__Given records__

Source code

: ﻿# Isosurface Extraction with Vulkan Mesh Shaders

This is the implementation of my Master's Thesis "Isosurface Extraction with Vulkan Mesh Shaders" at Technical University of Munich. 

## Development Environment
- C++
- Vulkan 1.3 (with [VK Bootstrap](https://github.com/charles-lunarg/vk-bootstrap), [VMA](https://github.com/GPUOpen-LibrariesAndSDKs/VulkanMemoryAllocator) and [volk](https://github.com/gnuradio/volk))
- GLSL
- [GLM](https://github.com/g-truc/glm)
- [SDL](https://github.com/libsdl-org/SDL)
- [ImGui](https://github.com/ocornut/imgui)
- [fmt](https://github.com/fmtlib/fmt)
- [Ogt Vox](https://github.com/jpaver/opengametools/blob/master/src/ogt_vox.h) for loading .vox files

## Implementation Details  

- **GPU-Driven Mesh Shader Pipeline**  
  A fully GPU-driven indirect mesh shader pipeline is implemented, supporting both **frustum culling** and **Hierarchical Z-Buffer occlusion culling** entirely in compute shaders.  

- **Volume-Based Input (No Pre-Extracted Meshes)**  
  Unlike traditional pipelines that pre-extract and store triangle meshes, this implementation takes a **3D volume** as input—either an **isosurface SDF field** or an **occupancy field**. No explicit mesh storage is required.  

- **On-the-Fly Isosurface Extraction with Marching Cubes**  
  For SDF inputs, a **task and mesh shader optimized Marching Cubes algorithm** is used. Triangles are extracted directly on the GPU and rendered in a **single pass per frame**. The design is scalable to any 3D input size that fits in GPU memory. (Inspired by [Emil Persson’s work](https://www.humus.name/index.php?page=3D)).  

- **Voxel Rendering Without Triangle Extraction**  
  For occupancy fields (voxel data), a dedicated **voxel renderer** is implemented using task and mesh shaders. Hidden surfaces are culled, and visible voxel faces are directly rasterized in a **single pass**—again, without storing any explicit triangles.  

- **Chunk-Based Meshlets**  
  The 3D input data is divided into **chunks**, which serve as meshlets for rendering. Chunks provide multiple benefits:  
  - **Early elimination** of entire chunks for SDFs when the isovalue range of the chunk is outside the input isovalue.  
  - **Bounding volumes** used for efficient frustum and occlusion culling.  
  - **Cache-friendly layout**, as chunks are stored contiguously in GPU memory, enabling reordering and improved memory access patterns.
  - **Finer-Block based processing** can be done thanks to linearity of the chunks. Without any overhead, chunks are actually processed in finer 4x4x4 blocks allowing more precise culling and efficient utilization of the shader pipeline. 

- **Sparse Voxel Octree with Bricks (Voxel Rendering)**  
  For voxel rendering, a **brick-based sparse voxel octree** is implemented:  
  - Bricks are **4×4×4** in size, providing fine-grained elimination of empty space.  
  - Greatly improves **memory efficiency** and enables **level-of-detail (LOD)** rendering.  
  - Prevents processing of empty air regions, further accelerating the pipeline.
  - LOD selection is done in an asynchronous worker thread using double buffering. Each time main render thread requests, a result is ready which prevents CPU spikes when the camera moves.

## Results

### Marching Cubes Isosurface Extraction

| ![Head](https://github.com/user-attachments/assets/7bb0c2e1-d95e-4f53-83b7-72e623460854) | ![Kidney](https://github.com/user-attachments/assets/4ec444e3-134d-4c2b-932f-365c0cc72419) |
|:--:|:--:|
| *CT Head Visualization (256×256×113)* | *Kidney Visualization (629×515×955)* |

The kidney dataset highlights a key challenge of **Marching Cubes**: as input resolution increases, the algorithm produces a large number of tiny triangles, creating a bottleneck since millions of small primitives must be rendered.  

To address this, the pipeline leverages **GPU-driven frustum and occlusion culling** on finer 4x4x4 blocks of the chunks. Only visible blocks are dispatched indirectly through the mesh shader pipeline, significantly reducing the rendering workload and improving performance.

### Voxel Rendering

__Task details__
Proceeding from the line containing "Unlike traditional pipelines" through the line containing "### Marching Cubes Isosurface Extraction", transcribe the lines above exactly, both end lines included.

__Written solution__
  Unlike traditional pipelines that pre-extract and store triangle meshes, this implementation takes a **3D volume** as input—either an **isosurface SDF field** or an **occupancy field**. No explicit mesh storage is required.  

- **On-the-Fly Isosurface Extraction with Marching Cubes**  
  For SDF inputs, a **task and mesh shader optimized Marching Cubes algorithm** is used. Triangles are extracted directly on the GPU and rendered in a **single pass per frame**. The design is scalable to any 3D input size that fits in GPU memory. (Inspired by [Emil Persson’s work](https://www.humus.name/index.php?page=3D)).  

- **Voxel Rendering Without Triangle Extraction**  
  For occupancy fields (voxel data), a dedicated **voxel renderer** is implemented using task and mesh shaders. Hidden surfaces are culled, and visible voxel faces are directly rasterized in a **single pass**—again, without storing any explicit triangles.  

- **Chunk-Based Meshlets**  
  The 3D input data is divided into **chunks**, which serve as meshlets for rendering. Chunks provide multiple benefits:  
  - **Early elimination** of entire chunks for SDFs when the isovalue range of the chunk is outside the input isovalue.  
  - **Bounding volumes** used for efficient frustum and occlusion culling.  
  - **Cache-friendly layout**, as chunks are stored contiguously in GPU memory, enabling reordering and improved memory access patterns.
  - **Finer-Block based processing** can be done thanks to linearity of the chunks. Without any overhead, chunks are actually processed in finer 4x4x4 blocks allowing more precise culling and efficient utilization of the shader pipeline. 

- **Sparse Voxel Octree with Bricks (Voxel Rendering)**  
  For voxel rendering, a **brick-based sparse voxel octree** is implemented:  
  - Bricks are **4×4×4** in size, providing fine-grained elimination of empty space.  
  - Greatly improves **memory efficiency** and enables **level-of-detail (LOD)** rendering.  
  - Prevents processing of empty air regions, further accelerating the pipeline.
  - LOD selection is done in an asynchronous worker thread using double buffering. Each time main render thread requests, a result is ready which prevents CPU spikes when the camera moves.

## Results

### Marching Cubes Isosurface Extraction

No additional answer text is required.